August 1 this year saw journalist Ravish Kumar being awarded the 2019 Ramon Magsaysay Award—the Asian equivalent of the Nobel Prize—for “harnessing journalism to give voice to the voiceless.” That is the ideal with which I had joined journalism, this very month of 1978.

More than 40 monsoons have gone by since I had crossed the threshold of the Indian Express group as a Trainee Sub Editor. The compositors who would arrange the letters of the alphabet to read the matter we had churned out—and send out galleys that were to be subjected to minimum editing so as to avoid much alteration—are now an extinct species. Though I started as a sub—a backroom job that mostly involved ‘crossing the ‘T’s and dotting the ‘I’s—I was soon in the field reporting, thanks to BK Karanjia who joined Screen at that juncture. The result? I got to interact with giants of moving images like Peter Ustinov, Nutan, Krzystof Zanussi, Shyam Benegal, Girish Karnad, Basu Bhattacharya and Naseeruddin Shah. At the same time I also wrote a column ‘They Also Serve on the invisible backbones of the celluloid world: Men who lit up the floor from the catwalk, or wielded the scissor in the edit room; those who styled hair, or designed costumes; some served tea or provided furniture; some arranged music, some were stuntmen, some simply ushered viewers into auditoria…

Many of these rose to be stars in their own right, while so many disappeared from the scene with the digitization of Celluloid. That is not all: Much like cinema, journalism itself has changed since 1978. We who started with newsprint have lived through television, fought the advent of colour on the small screen, coped with the proliferation of commercials on the idiot box, been awed by the satellite revolution, tolerated the mushrooming of private channels, appreciated the growth of regional languages, overcome by the emergence of the Internet, wondered at the dawn of online platforms—and succumbed to the reign of the Social Media….

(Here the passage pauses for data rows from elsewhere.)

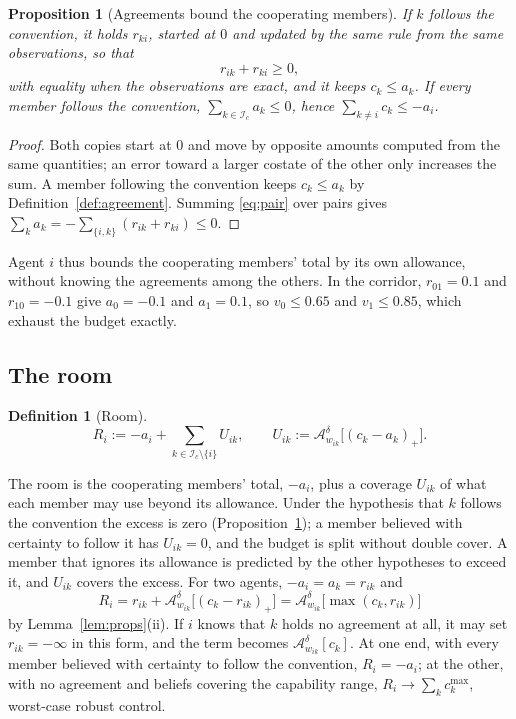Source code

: \documentclass[11pt]{article}
\newtheorem{proposition}[theorem]{Proposition}
\theoremstyle{definition}
\newtheorem{definition}[theorem]{Definition}
\theoremstyle{remark}
\newcommand{\A}{\mathcal{A}}
\newcommand{\I}{\mathcal{I}}
\begin{document}
\begin{proposition}[Agreements bound the cooperating members]\label{prop:agree}
If $k$ follows the convention, it holds $r_{ki}$, started at $0$ and updated by the same rule from the same observations, so that
\begin{equation}\label{eq:pair}
r_{ik}+r_{ki}\ge0,
\end{equation}
with equality when the observations are exact, and it keeps $c_k\le a_k$. If every member follows the convention, $\sum_{k\in\I_c}a_k\le0$, hence $\sum_{k\ne i}c_k\le-a_i$.
\end{proposition}
\begin{proof}
Both copies start at $0$ and move by opposite amounts computed from the same quantities; an error toward a larger costate of the other only increases the sum. A member following the convention keeps $c_k\le a_k$ by Definition~\ref{def:agreement}. Summing \eqref{eq:pair} over pairs gives $\sum_ka_k=-\sum_{\{i,k\}}(r_{ik}+r_{ki})\le0$.
\end{proof}

Agent $i$ thus bounds the cooperating members' total by its own allowance, without knowing the agreements among the others. In the corridor, $r_{01}=0.1$ and $r_{10}=-0.1$ give $a_0=-0.1$ and $a_1=0.1$, so $v_0\le0.65$ and $v_1\le0.85$, which exhaust the budget exactly.

\subsection{The room}
\begin{definition}[Room]\label{def:room}
\[
R_i:=-a_i+\sum_{k\in\I_c\setminus\{i\}}U_{ik},\qquad U_{ik}:=\A^\delta_{w_{ik}}\big[(c_k-a_k)_+\big].
\]
\end{definition}

The room is the cooperating members' total, $-a_i$, plus a coverage $U_{ik}$ of what each member may use beyond its allowance. Under the hypothesis that $k$ follows the convention the excess is zero (Proposition~\ref{prop:agree}); a member believed with certainty to follow it has $U_{ik}=0$, and the budget is split without double cover. A member that ignores its allowance is predicted by the other hypotheses to exceed it, and $U_{ik}$ covers the excess. For two agents, $-a_i=a_k=r_{ik}$ and
\[
R_i=r_{ik}+\A^\delta_{w_{ik}}\big[(c_k-r_{ik})_+\big]=\A^\delta_{w_{ik}}\big[\max(c_k,r_{ik})\big]
\]
by Lemma~\ref{lem:props}(ii). If $i$ knows that $k$ holds no agreement at all, it may set $r_{ik}=-\infty$ in this form, and the term becomes $\A^\delta_{w_{ik}}[c_k]$. At one end, with every member believed with certainty to follow the convention, $R_i=-a_i$; at the other, with no agreement and beliefs covering the capability range, $R_i\to\sum_kc_k^{\max}$, worst-case robust control.
\end{document}
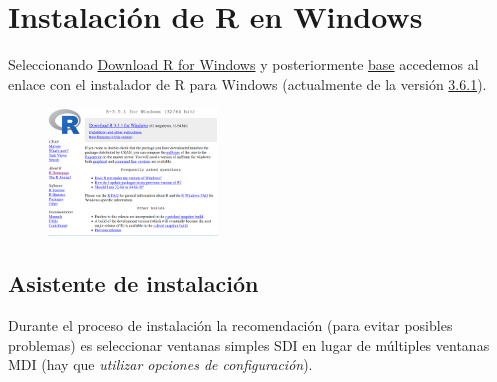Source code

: \documentclass[]{book}
\begin{document}
\section{Instalación de R en Windows}\label{instalacion-de-r-en-windows}

Seleccionando \href{http://ftp.cixug.es/CRAN/bin/windows/}{Download R
for Windows} y posteriormente
\href{http://ftp.cixug.es/CRAN/bin/windows/base/}{base} accedemos al
enlace con el instalador de R para Windows (actualmente de la versión
\href{http://ftp.cixug.es/CRAN/bin/windows/base/R-3.6.1-win.exe}{3.6.1}).

\begin{figure}
\centering
\includegraphics[width=0.40000\textwidth]{figuras/R351.png}
\caption{}
\end{figure}

\subsection{Asistente de instalación}\label{asistente-de-instalacion}

Durante el proceso de instalación la recomendación (para evitar posibles
problemas) es seleccionar ventanas simples SDI en lugar de múltiples
ventanas MDI (hay que \emph{utilizar opciones de configuración}).
\end{document}
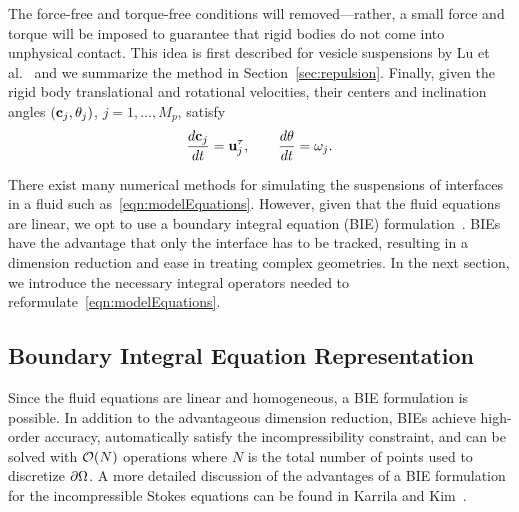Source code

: \documentclass[preprint, 10pt]{elsarticle}
\begin{document}
The force-free and torque-free conditions will removed---rather, a small
force and torque will be imposed to guarantee that rigid bodies do not
come into unphysical contact.  This idea is first described for vesicle
suspensions by Lu et al.~\cite{Lu2017} and we summarize the method in
Section~\ref{sec:repulsion}.  Finally, given the rigid body
translational and rotational velocities, their centers and
inclination angles $({\mathbf{c}}_j,\theta_j)$, $j=1,\ldots,M_p$, satisfy
\begin{align*}
  \frac{d{\mathbf{c}}_j}{dt} = {\mathbf{u}}^\tau_j, \qquad 
  \frac{d\theta}{dt} = \omega_j.
\end{align*}

There exist many numerical methods for simulating the suspensions of
interfaces in a fluid such as~\eqref{eqn:modelEquations}.  However,
given that the fluid equations are linear, we opt to use a boundary
integral equation (BIE) formulation~\cite{Pozrikidis1992}.  BIEs have
the advantage that only the interface has to be tracked, resulting in a
dimension reduction and ease in treating complex geometries.  In the
next section, we introduce the necessary integral operators needed to
reformulate~\eqref{eqn:modelEquations}.

\subsection{Boundary Integral Equation Representation}
Since the fluid equations are linear and homogeneous, a BIE formulation
is possible.  In addition to the advantageous dimension reduction, BIEs
achieve high-order accuracy, automatically satisfy the incompressibility
constraint, and can be solved with ${\mathcal{O}}(N)$ operations where $N$ is
the total number of points used to discretize ${\partial}\Omega$.  A more
detailed discussion of the advantages of a BIE formulation for the
incompressible Stokes equations can be found in Karrila and
Kim~\cite{Karrila1989}.
\end{document}

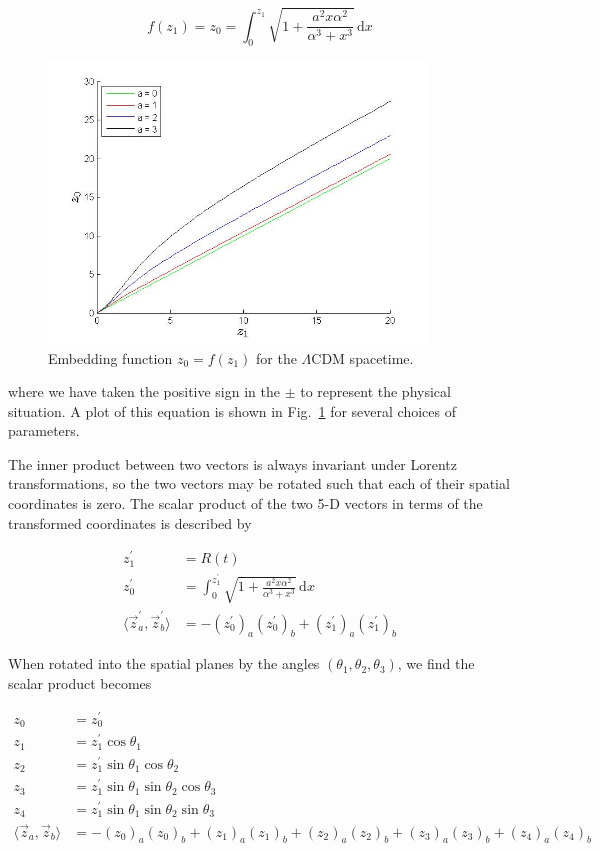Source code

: \documentclass[preprint,notitlepage,amsmath,amssymb,floatfix]{revtex4-1}
\begin{document}
\begin{equation}
f\left(z_1\right) = z_0 = \int_0^{z_1}\!\sqrt{1+\frac{a^2x\alpha^2}{\alpha^3+x^3}}\,\mathrm dx
\end{equation}

\begin{figure}
\includegraphics[width=10cm]{figures/Embedding.jpg}
\caption{Embedding function $z_0 = f\left(z_1\right)$ for the $\Lambda$CDM spacetime.}
\label{fig:embedding}
\centering
\end{figure}

\noindent where we have taken the positive sign in the $\pm$ to represent the physical situation.  A plot of this equation is shown in Fig.~\ref{fig:embedding} for several choices of parameters. \par
The inner product between two vectors is always invariant under Lorentz transformations, so the two vectors may be rotated such that each of their spatial coordinates is zero.  
The scalar product of the two 5-D vectors in terms of the transformed coordinates is described by

\begin{align}
z^\prime_1 &= R\left(t\right) \\
z^\prime_0 &= \int_0^{z^\prime_1} \! \sqrt{1 + \frac{a^2x\alpha^2}{\alpha^3 + x^3}} \, \mathrm{d}x \\
\langle \vec{z}^\prime_a, \vec{z}^\prime_b \rangle &= -\left(z^\prime_0\right)_a \left(z^\prime_0\right)_b + \left(z^\prime_1\right)_a \left(z^\prime_1\right)_b
\end{align}

\noindent When rotated into the spatial planes by the angles $(\theta_1, \theta_2, \theta_3)$, we find the scalar product becomes 

\begin{align}
z_0 &= z^\prime_0 \\
z_1 &= z^\prime_1\cos\theta_1 \\
z_2 &= z^\prime_1\sin\theta_1\cos\theta_2 \\
z_3 &= z^\prime_1\sin\theta_1\sin\theta_2\cos\theta_3 \\
z_4 &= z^\prime_1\sin\theta_1\sin\theta_2\sin\theta_3 \\
\langle \vec{z}_a, \vec{z}_b \rangle &= -\left(z_0\right)_a\left(z_0\right)_b + \left(z_1\right)_a\left(z_1\right)_b + \left(z_2\right)_a\left(z_2\right)_b + \left(z_3\right)_a\left(z_3\right)_b + \left(z_4\right)_a\left(z_4\right)_b
\end{align}
\end{document}
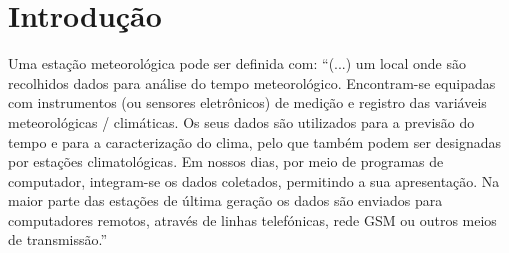 \documentclass[twocolumn,11pt]{article}
\begin{document}
\section{Introdução}
Uma estação meteorológica pode ser definida com:
“(...) um local onde são recolhidos dados para análise do tempo meteorológico. Encontram-se equipadas com instrumentos (ou sensores eletrônicos) de medição e registro das variáveis meteorológicas / climáticas. Os seus dados são utilizados para a previsão do tempo e para a caracterização do clima, pelo que também podem ser designadas por estações climatológicas. Em nossos dias, por meio de programas de computador, integram-se os dados coletados, permitindo a sua apresentação. Na maior parte das estações de última geração os dados são enviados para computadores remotos, através de linhas telefónicas, rede GSM ou outros meios de transmissão.” \cite{wikiestacao}
\end{document}
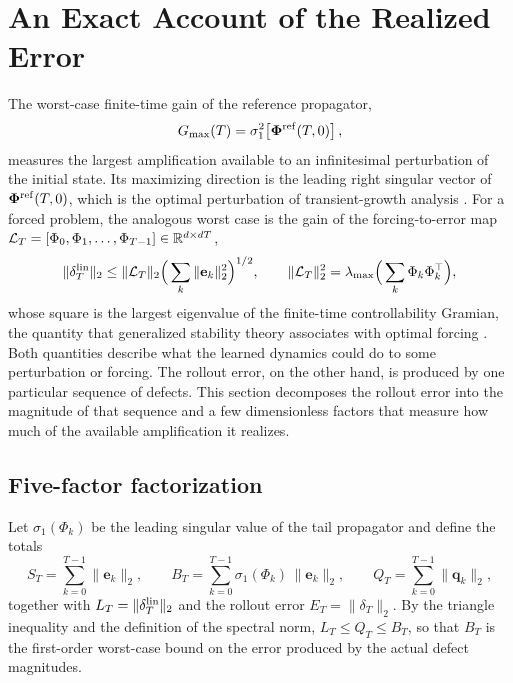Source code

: \section{An Exact Account of the Realized Error}
\label{sec:accounting}

The worst-case finite-time gain of the reference propagator,
\begin{equation}
  G_{\max}(T)=\sigma_1^2\!\left[\Phir(T,0)\right],
  \label{eq:gmax}
\end{equation}
measures the largest amplification available to an infinitesimal perturbation of the initial state. Its maximizing direction is the leading right singular vector of $\Phir(T,0)$, which is the optimal perturbation of transient-growth analysis \citep{reddy1993,schmid2007}. For a forced problem, the analogous worst case is the gain of the forcing-to-error map $\mathcal L_T=[\Phi_0,\Phi_1,\ldots,\Phi_{T-1}]\in\R^{d\times dT}$,
\begin{equation}
  \|\delta^{\rm lin}_T\|_2\le\|\mathcal L_T\|_2\Big(\sum_k\|\mathbf e_k\|_2^2\Big)^{1/2},
  \qquad
  \|\mathcal L_T\|_2^2=\lambda_{\max}\Big(\sum_k\Phi_k\Phi_k^\top\Big),
  \label{eq:forced_gain}
\end{equation}
whose square is the largest eigenvalue of the finite-time controllability Gramian, the quantity that generalized stability theory associates with optimal forcing \citep{farrell1996b}. Both quantities describe what the learned dynamics could do to some perturbation or forcing. The rollout error, on the other hand, is produced by one particular sequence of defects. This section decomposes the rollout error into the magnitude of that sequence and a few dimensionless factors that measure how much of the available amplification it realizes.

\subsection{Five-factor factorization}

Let $\sigma_1(\Phi_k)$ be the leading singular value of the tail propagator and define the totals
\begin{equation}
  S_T=\sum_{k=0}^{T-1}\|\mathbf e_k\|_2,
  \qquad
  B_T=\sum_{k=0}^{T-1}\sigma_1(\Phi_k)\,\|\mathbf e_k\|_2,
  \qquad
  Q_T=\sum_{k=0}^{T-1}\|\mathbf q_k\|_2,
  \label{eq:totals}
\end{equation}
together with $L_T=\|\delta^{\rm lin}_T\|_2$ and the rollout error $E_T=\|\delta_T\|_2$. By the triangle inequality and the definition of the spectral norm, $L_T\le Q_T\le B_T$, so that $B_T$ is the first-order worst-case bound on the error produced by the actual defect magnitudes.

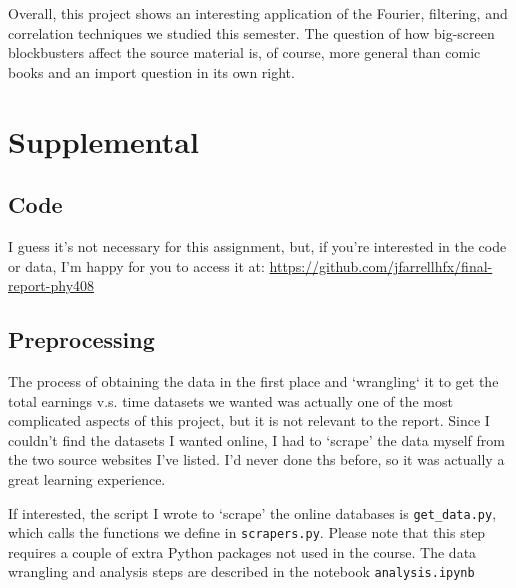 \documentclass[12pt]{article}
\begin{document}
Overall, this project shows an interesting application of the Fourier, filtering, and correlation techniques we studied this semester.  The question of how big-screen blockbusters affect the source material is, of course, more general than comic books and an import question in its own right.

\pagebreak


\pagebreak
\appendix



\section{Supplemental}
\subsection{Code}
I guess it's not necessary for this assignment, but, if you're interested in the code or data, I'm happy for you to access it at: \hyperlink{https://github.com/jfarrellhfx/final-report-phy408}{https://github.com/jfarrellhfx/final-report-phy408}

\subsection{Preprocessing}
The process of obtaining the data in the first place and `wrangling` it to get the total earnings v.s. time datasets we wanted was actually one of the most complicated aspects of this project, but it is not relevant to the report.  Since I couldn't find the datasets I wanted online, I had to `scrape' the data myself from the two source websites I've listed.  I'd never done ths before, so it was actually a great learning experience.

 If interested, the script I wrote to `scrape' the online databases is \texttt{get\_data.py}, which calls the functions we define in \texttt{scrapers.py}.  Please note that this step requires a couple of extra Python packages not used in the course. The data wrangling and analysis steps are described in the notebook \texttt{analysis.ipynb}
\end{document}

I was therefore delighted to be invited by the Kolkata-based Prabha Khaitan Foundation to converse with Sandeep Bhushan, author of The Indian Newsroom: Studios, Stars and the Unmaking of Reporters. The author is a television journalist who has worked with pioneering satellite broadcast news channels like NDTV and Headlines Today; written on media for the Economic and Political Weekly, Hindu, Wire and Scroll—and taught at Jamia Millia Islamia, among others. His account of Indian television newsroom is, in many ways, the story of post-liberalisation India itself. “In just two decades, the country grew from the state-owned Doordarshan’s monopoly to a market dominated by umpteen private news channels,” he points out. “English language news has a particularly interesting trajectory here, both because of its disproportionate influence on the national conversation and its proximity to power,” he adds.

Bhushan’s history of the industry scans the profession. More specifically, it takes a resolute look at what caused the marginalization of the reporter.  “How did technology impact the newsroom?” he poses. “How did India evolve the star system? What is access journalism, and what is wrong with it? Is the reporter-editor relationship necessarily adversarial? How does the owner-editor system—perhaps unique to India—work in practice? And corporate ownership—is it a boon or a bane?” Finally, he asks, “How does India compare with UK or USA—countries that have a longer history of television news and more mature markets?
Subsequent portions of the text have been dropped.